The application and effects of such severe contrast enhancement techniques should not be concealed or minimized. The new colorbar makes it obvious that large portions of the data are displayed with pretty much the same colour (pink or blue). The idea of histogram equalization is not to pretend that the data is much better than it is in reality. The change is only misleading if the information about it is not provided clearly and honestly, in the legend or in the caption.
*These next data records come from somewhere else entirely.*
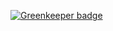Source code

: 
[![Greenkeeper badge](https://badges.greenkeeper.io/sbrow/testing-electron.svg)](https://greenkeeper.io/)

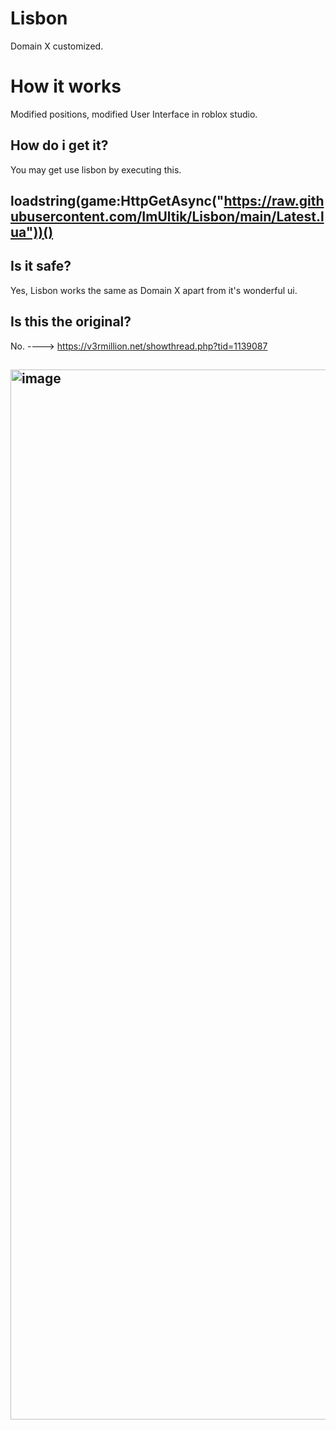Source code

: # Lisbon
Domain X customized.



# How it works
Modified positions, modified User Interface in roblox studio.

## How do i get it?
You may get use lisbon by executing this.

## loadstring(game:HttpGetAsync("https://raw.githubusercontent.com/ImUltik/Lisbon/main/Latest.lua"))()


## Is it safe?
Yes, Lisbon works the same as Domain X apart from it's wonderful ui.


## Is this the original?
No. ----> https://v3rmillion.net/showthread.php?tid=1139087


## <img width="1680" alt="image" src="https://user-images.githubusercontent.com/104308255/210347764-15e6b353-d59d-4c53-be15-70a0306d8041.png">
Another way to remind the reader of the map that some of the anomalies are much larger than the others is to add contours. Contours are drawn at regular intervals so one obtains a map that combines the best of both worlds: the enhanced contrast of the non-linear colormap and the sense of scale offered by the evenly-spaced contour lines.
With matplotlib, it is even possible to also have the contour lines on the colorbar! Here is an example with the coolwarm colormap.
I have implemented histogram equalization in a Python module called graphics. It contains two modules:
colors: this contains the definition of new colormaps for matplotlib (essentially clra and clrb from Geosoft Oasis Montaj).
graphics: a collection of functions for manipulating and displaying grid data.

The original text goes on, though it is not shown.